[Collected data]
•••
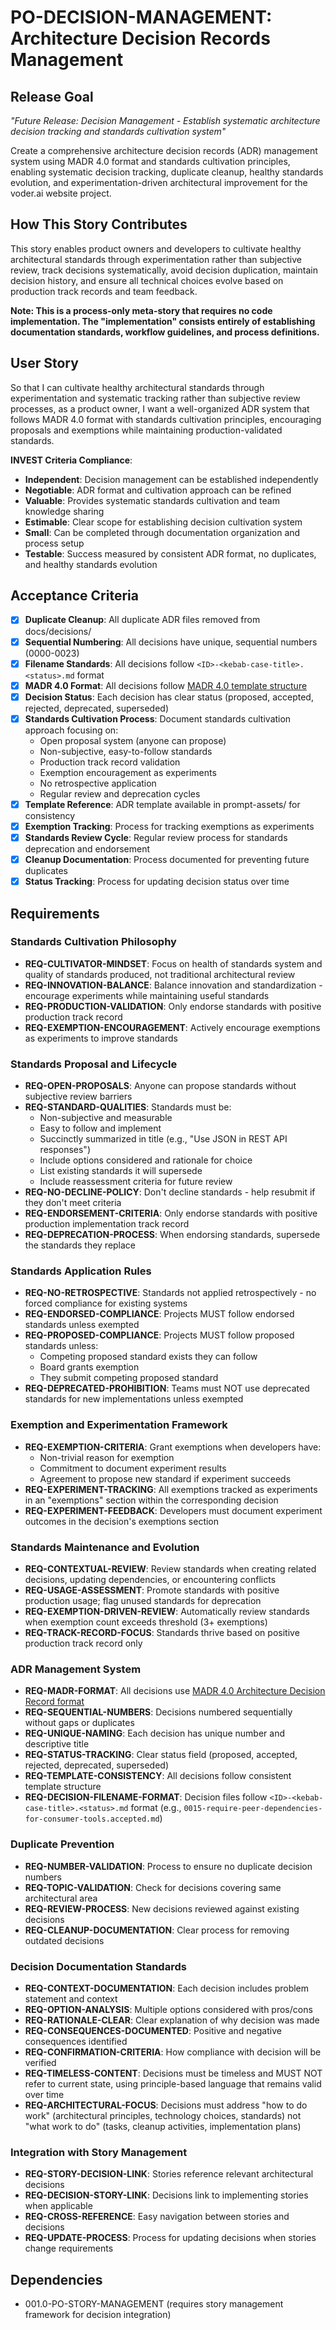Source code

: # PO-DECISION-MANAGEMENT: Architecture Decision Records Management

## Release Goal

_"Future Release: Decision Management - Establish systematic architecture decision tracking and standards cultivation system"_

Create a comprehensive architecture decision records (ADR) management system using MADR 4.0 format and standards cultivation principles, enabling systematic decision tracking, duplicate cleanup, healthy standards evolution, and experimentation-driven architectural improvement for the voder.ai website project.

## How This Story Contributes

This story enables product owners and developers to cultivate healthy architectural standards through experimentation rather than subjective review, track decisions systematically, avoid decision duplication, maintain decision history, and ensure all technical choices evolve based on production track records and team feedback.

**Note: This is a process-only meta-story that requires no code implementation. The "implementation" consists entirely of establishing documentation standards, workflow guidelines, and process definitions.**

## User Story

So that I can cultivate healthy architectural standards through experimentation and systematic tracking rather than subjective review processes, as a product owner, I want a well-organized ADR system that follows MADR 4.0 format with standards cultivation principles, encouraging proposals and exemptions while maintaining production-validated standards.

**INVEST Criteria Compliance**:

- **Independent**: Decision management can be established independently
- **Negotiable**: ADR format and cultivation approach can be refined
- **Valuable**: Provides systematic standards cultivation and team knowledge sharing
- **Estimable**: Clear scope for establishing decision cultivation system
- **Small**: Can be completed through documentation organization and process setup
- **Testable**: Success measured by consistent ADR format, no duplicates, and healthy standards evolution

## Acceptance Criteria

- [x] **Duplicate Cleanup**: All duplicate ADR files removed from docs/decisions/
- [x] **Sequential Numbering**: All decisions have unique, sequential numbers (0000-0023)
- [x] **Filename Standards**: All decisions follow `<ID>-<kebab-case-title>.<status>.md` format
- [x] **MADR 4.0 Format**: All decisions follow [MADR 4.0 template structure](../../../prompt-assets/adr-template.md)
- [x] **Decision Status**: Each decision has clear status (proposed, accepted, rejected, deprecated, superseded)
- [x] **Standards Cultivation Process**: Document standards cultivation approach focusing on:
  - Open proposal system (anyone can propose)
  - Non-subjective, easy-to-follow standards
  - Production track record validation
  - Exemption encouragement as experiments
  - No retrospective application
  - Regular review and deprecation cycles
- [x] **Template Reference**: ADR template available in prompt-assets/ for consistency
- [x] **Exemption Tracking**: Process for tracking exemptions as experiments
- [x] **Standards Review Cycle**: Regular review process for standards deprecation and endorsement
- [x] **Cleanup Documentation**: Process documented for preventing future duplicates
- [x] **Status Tracking**: Process for updating decision status over time

## Requirements

### Standards Cultivation Philosophy

- **REQ-CULTIVATOR-MINDSET**: Focus on health of standards system and quality of standards produced, not traditional architectural review
- **REQ-INNOVATION-BALANCE**: Balance innovation and standardization - encourage experiments while maintaining useful standards
- **REQ-PRODUCTION-VALIDATION**: Only endorse standards with positive production track record
- **REQ-EXEMPTION-ENCOURAGEMENT**: Actively encourage exemptions as experiments to improve standards

### Standards Proposal and Lifecycle

- **REQ-OPEN-PROPOSALS**: Anyone can propose standards without subjective review barriers
- **REQ-STANDARD-QUALITIES**: Standards must be:
  - Non-subjective and measurable
  - Easy to follow and implement
  - Succinctly summarized in title (e.g., "Use JSON in REST API responses")
  - Include options considered and rationale for choice
  - List existing standards it will supersede
  - Include reassessment criteria for future review
- **REQ-NO-DECLINE-POLICY**: Don't decline standards - help resubmit if they don't meet criteria
- **REQ-ENDORSEMENT-CRITERIA**: Only endorse standards with positive production implementation track record
- **REQ-DEPRECATION-PROCESS**: When endorsing standards, supersede the standards they replace

### Standards Application Rules

- **REQ-NO-RETROSPECTIVE**: Standards not applied retrospectively - no forced compliance for existing systems
- **REQ-ENDORSED-COMPLIANCE**: Projects MUST follow endorsed standards unless exempted
- **REQ-PROPOSED-COMPLIANCE**: Projects MUST follow proposed standards unless:
  - Competing proposed standard exists they can follow
  - Board grants exemption
  - They submit competing proposed standard
- **REQ-DEPRECATED-PROHIBITION**: Teams must NOT use deprecated standards for new implementations unless exempted

### Exemption and Experimentation Framework

- **REQ-EXEMPTION-CRITERIA**: Grant exemptions when developers have:
  - Non-trivial reason for exemption
  - Commitment to document experiment results
  - Agreement to propose new standard if experiment succeeds
- **REQ-EXPERIMENT-TRACKING**: All exemptions tracked as experiments in an "exemptions" section within the corresponding decision
- **REQ-EXPERIMENT-FEEDBACK**: Developers must document experiment outcomes in the decision's exemptions section

### Standards Maintenance and Evolution

- **REQ-CONTEXTUAL-REVIEW**: Review standards when creating related decisions, updating dependencies, or encountering conflicts
- **REQ-USAGE-ASSESSMENT**: Promote standards with positive production usage; flag unused standards for deprecation
- **REQ-EXEMPTION-DRIVEN-REVIEW**: Automatically review standards when exemption count exceeds threshold (3+ exemptions)
- **REQ-TRACK-RECORD-FOCUS**: Standards thrive based on positive production track record only

### ADR Management System

- **REQ-MADR-FORMAT**: All decisions use [MADR 4.0 Architecture Decision Record format](../../../prompt-assets/adr-template.md)
- **REQ-SEQUENTIAL-NUMBERS**: Decisions numbered sequentially without gaps or duplicates
- **REQ-UNIQUE-NAMING**: Each decision has unique number and descriptive title
- **REQ-STATUS-TRACKING**: Clear status field (proposed, accepted, rejected, deprecated, superseded)
- **REQ-TEMPLATE-CONSISTENCY**: All decisions follow consistent template structure
- **REQ-DECISION-FILENAME-FORMAT**: Decision files follow `<ID>-<kebab-case-title>.<status>.md` format (e.g., `0015-require-peer-dependencies-for-consumer-tools.accepted.md`)

### Duplicate Prevention

- **REQ-NUMBER-VALIDATION**: Process to ensure no duplicate decision numbers
- **REQ-TOPIC-VALIDATION**: Check for decisions covering same architectural area
- **REQ-REVIEW-PROCESS**: New decisions reviewed against existing decisions
- **REQ-CLEANUP-DOCUMENTATION**: Clear process for removing outdated decisions

### Decision Documentation Standards

- **REQ-CONTEXT-DOCUMENTATION**: Each decision includes problem statement and context
- **REQ-OPTION-ANALYSIS**: Multiple options considered with pros/cons
- **REQ-RATIONALE-CLEAR**: Clear explanation of why decision was made
- **REQ-CONSEQUENCES-DOCUMENTED**: Positive and negative consequences identified
- **REQ-CONFIRMATION-CRITERIA**: How compliance with decision will be verified
- **REQ-TIMELESS-CONTENT**: Decisions must be timeless and MUST NOT refer to current state, using principle-based language that remains valid over time
- **REQ-ARCHITECTURAL-FOCUS**: Decisions must address "how to do work" (architectural principles, technology choices, standards) not "what work to do" (tasks, cleanup activities, implementation plans)

### Integration with Story Management

- **REQ-STORY-DECISION-LINK**: Stories reference relevant architectural decisions
- **REQ-DECISION-STORY-LINK**: Decisions link to implementing stories when applicable
- **REQ-CROSS-REFERENCE**: Easy navigation between stories and decisions
- **REQ-UPDATE-PROCESS**: Process for updating decisions when stories change requirements

## Dependencies

- 001.0-PO-STORY-MANAGEMENT (requires story management framework for decision integration)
•••
> What is being asked: The response must contain each line above that holds the string "case".

> Output:
- [x] **Filename Standards**: All decisions follow `<ID>-<kebab-case-title>.<status>.md` format
- **REQ-DECISION-FILENAME-FORMAT**: Decision files follow `<ID>-<kebab-case-title>.<status>.md` format (e.g., `0015-require-peer-dependencies-for-consumer-tools.accepted.md`)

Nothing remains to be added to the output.